Herbert Pötzl <herbert@13thfloor.at> writes:

> A few days ago, I asked on lkml if mount options like RO would be
> useful for --bind mounts, and Christoph was so nice to refer me to a
> 'n step' plan posted by Al 'a while ago', which I could not find 8-)
> ...

-------------------- Start of forwarded message --------------------
Date:	Thu, 29 May 2003 09:21:27 +0100
From:	viro@parcelfarce.linux.theplanet.co.uk
To:	Shaya Potter <spotter@cs.columbia.edu>
Cc:	linux-fsdevel@vger.kernel.org
Subject: [long] per-mountpoint readonly
Message-ID: <20030529082127.GL14138@parcelfarce.linux.theplanet.co.uk>

On Thu, May 29, 2003 at 12:20:23AM -0400, Shaya Potter wrote:
> On Wed, 2003-05-28 at 20:55, viro@parcelfarce.linux.theplanet.co.uk
> wrote:
> > So give it a _REAL_ namespace.  And bind /dev/null over /bin/sh in it.
> > And revoke the capability to call mount(2) and umount(2).  End of story.
> 
> The issue w/ the fs namespaces the kernel supports (at least AFAI
> understand them) is that you can't change the underlying permission
> model.
> 
> so for example, an "apache namespace" you might want it to only have
> read only access to everything besides a few files in /var/log.  Can one
> do that w/ namespaces?


Now, _that_ would be a good thing to implement.  To do it the right way
we need to make readonly status per-mountpoint.  Note that we already have
that for e.g. nosuid and friends.  If we get that done for readonly
you can
	* in your namespace remount everything readonly
	* mount --recbind /var/log /var/log
	  mount -o remount,rw /var/log
and enjoy.

The first question is obviously "could it be done at all?"

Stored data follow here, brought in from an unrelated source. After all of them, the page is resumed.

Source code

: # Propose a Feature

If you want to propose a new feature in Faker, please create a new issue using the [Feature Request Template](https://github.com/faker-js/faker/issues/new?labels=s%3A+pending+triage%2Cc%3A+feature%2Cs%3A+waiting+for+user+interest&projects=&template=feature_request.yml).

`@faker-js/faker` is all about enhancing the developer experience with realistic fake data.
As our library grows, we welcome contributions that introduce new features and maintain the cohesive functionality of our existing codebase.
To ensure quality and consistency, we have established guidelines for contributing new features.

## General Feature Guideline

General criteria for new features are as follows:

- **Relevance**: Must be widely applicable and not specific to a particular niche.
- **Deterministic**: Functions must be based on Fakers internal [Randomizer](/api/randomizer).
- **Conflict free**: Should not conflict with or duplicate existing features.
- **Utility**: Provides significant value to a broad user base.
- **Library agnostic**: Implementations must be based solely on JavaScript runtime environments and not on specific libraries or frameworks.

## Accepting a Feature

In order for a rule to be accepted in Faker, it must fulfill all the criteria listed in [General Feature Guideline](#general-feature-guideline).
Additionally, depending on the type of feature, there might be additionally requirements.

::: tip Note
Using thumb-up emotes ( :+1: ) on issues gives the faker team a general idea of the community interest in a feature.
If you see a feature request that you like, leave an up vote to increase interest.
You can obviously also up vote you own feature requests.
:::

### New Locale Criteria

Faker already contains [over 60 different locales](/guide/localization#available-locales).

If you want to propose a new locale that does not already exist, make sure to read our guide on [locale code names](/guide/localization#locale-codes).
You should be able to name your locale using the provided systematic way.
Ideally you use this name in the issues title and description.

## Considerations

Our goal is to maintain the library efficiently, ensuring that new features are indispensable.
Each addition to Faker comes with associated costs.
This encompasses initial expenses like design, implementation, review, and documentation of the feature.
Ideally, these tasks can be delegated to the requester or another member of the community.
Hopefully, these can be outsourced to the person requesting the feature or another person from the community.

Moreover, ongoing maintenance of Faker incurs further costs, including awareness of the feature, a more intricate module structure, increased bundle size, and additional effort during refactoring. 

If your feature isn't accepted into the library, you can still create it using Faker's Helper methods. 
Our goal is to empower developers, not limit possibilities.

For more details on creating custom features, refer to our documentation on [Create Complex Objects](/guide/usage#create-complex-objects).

Situation with IS_RDONLY() is interesting.  First of all, there are
uses of that beast in ->permission() instances.  We definitely can
(and should) take them upstream.  No matter how hard somebody might
wish to allow write access to e.g. regular file, if fs is readonly,
it's readonly.  Period.  No ACLs can override it.

IOW, that check (IS_RDONLY and (regular|directory|symlink) ==> EROFS)
should be moved into fs/namei.c::permission().  Ditto for checks in
xattr methods - they also go upstream.

ioctls (ext2, ext3, reiserfs) have struct file * and thus are not
a problem.

fs/open.c callers also have struct file * or struct nameidata.  Not a
problem.

fat_truncate() - actually, both checks there are bogus; callers do
check for that stuff.  Should be removed.

ncpfs uses should be replaced with update_atime() (and that will be
a huge can of worms).  We have struct file * in them, anyway.

ntfs uses.  These are actually about the state of filesystem itself -
they attempt to fill the missing permission bits.

arch/sparc64/solaris/fs.c: there we have vfsmount.

fs/namei.c::may_open().  After we make sure that permission() _always_
honors IS_RDONLY() (i.e. move the checks into beginning of the thing),
that particular check is not needed anymore.

vfs_permission() - check moves to permission().  NB: we need to verify
that it's only called by permission() and instances of ->permission().

nfsd_permission() - there we have the export, ergo the vfsmount.

presto_settime() - the check is bogus, we only call it from ->create(),
->unlink(), etc. and the upper layer logics takes care of these checks.

presto_do_setattr() - fsck knows, ask Peter.  I suspect that callers
should do the check, if they are not doing it already.

ext3_change_inode_journal_flag() - called only from ioctl.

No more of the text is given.